The synthesis of UiO-66(Zr)-1 by using the solvothermal method was proceeded [24]. In a typical procedure, zirconium tetrachloride (ZrCl₄; 0.35 g, 1.5 mmol) and 1,4-benzene dicarboxylic acid (H₂BDC; 0.25 g, 1.5 mmol) were located in 15.5 ml DMF. Then, the mixture was stirred at room temperature for 20 min and introduced into a solvothermal bomb which is held at 120°C for 24 h in an autoclave.

2.3.5. The Synthesis of UiO-66(Zr)-2

The synthesis of UiO-66(Zr)-2 by using the solvothermal method was carried out [25]. In a typical procedure, zirconium tetrachloride (ZrCl₄; 0.16 g, 0.686 mmol), 1,4-benzene dicarboxylic acid (H₂BDC; 0.114 g, 0.686 mmol), and AcOH (2.8 mL) were located in 35 ml DMF. Then, the mixture was stirred at room temperature for 20 min and introduced into a solvothermal bomb which is held at 120°C for 24 h in an autoclave.

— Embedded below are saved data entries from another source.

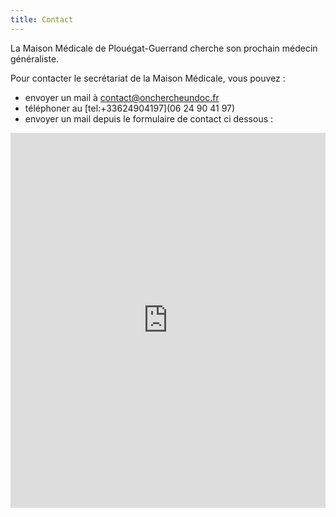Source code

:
 ```yaml
---
title: Contact
---
```

La Maison Médicale de Plouégat-Guerrand cherche son prochain médecin généraliste.

Pour contacter le secrétariat de la Maison Médicale, vous pouvez :

- envoyer un mail à [contact@onchercheundoc.fr](mailto:contact@onchercheundoc.fr)
- téléphoner au [tel:+33624904197](06 24 90 41 97)
- envoyer un mail depuis le formulaire de contact ci dessous :

<iframe title="Contact Form" src="https://plugins.crisp.chat/urn:crisp.im:contact-form:0/contact/550a0428-e1b2-42b5-9f90-9a03c8ff2290" referrerpolicy="origin" sandbox="allow-forms allow-popups allow-scripts allow-same-origin" width="100%" height="600px" frameborder="0"></iframe>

2.3.6. The Synthesis of UiO-66(Zr)-3

The synthesis of UiO-66(Zr)-3 by using the solvothermal method was proceeded [26]. In a typical procedure, zirconium tetrachloride (ZrCl₄; 0.287 g, 1.233 mmol), 1,4-benzene dicarboxylic acid (H₂BDC; 0.205 g, 1.233 mmol), and trifluoroacetic acid (1.15 mL) were located in 33 ml DMF. Then, the mixture was stirred at room temperature for 20 min and introduced into a solvothermal bomb which is held at 120°C for 72 h in an autoclave.

2.3.7. The Synthesis of UiO-66(Zr)-4

The synthesis of UiO-66(Zr)-4 by using the solvothermal method was carried out [26]. In a typical procedure, zirconium tetrachloride (ZrCl₄; 0.431 g, 1.85 mmol), 1,4-benzene dicarboxylic acid (H₂BDC; 0.308 g, 1.85 mmol), and trifluoroacetic acid (5.2 mL) were located in 66 ml DMF. Then, the mixture was stirred at room temperature for 20 min and introduced into a solvothermal bomb which is held at 120°C for 72 h in an autoclave.

2.3.8. The Synthesis of UiO-66(Zr)-5

The synthesis of UiO-66(Zr)-5 by using the solvothermal method was proceeded [27]. In a typical procedure, zirconium tetrachloride (ZrCl_4; 0.125 g, 0.54 mmol), 1,4-benzene dicarboxylic acid (H₂BDC; 0.126 g, 0.756 mmol), and HCl (1 mL) were located in 15 ml DMF. Then, the mixture was stirred at room temperature for 20 min and introduced into a solvothermal bomb which is held at 80°C for 24 h in an autoclave.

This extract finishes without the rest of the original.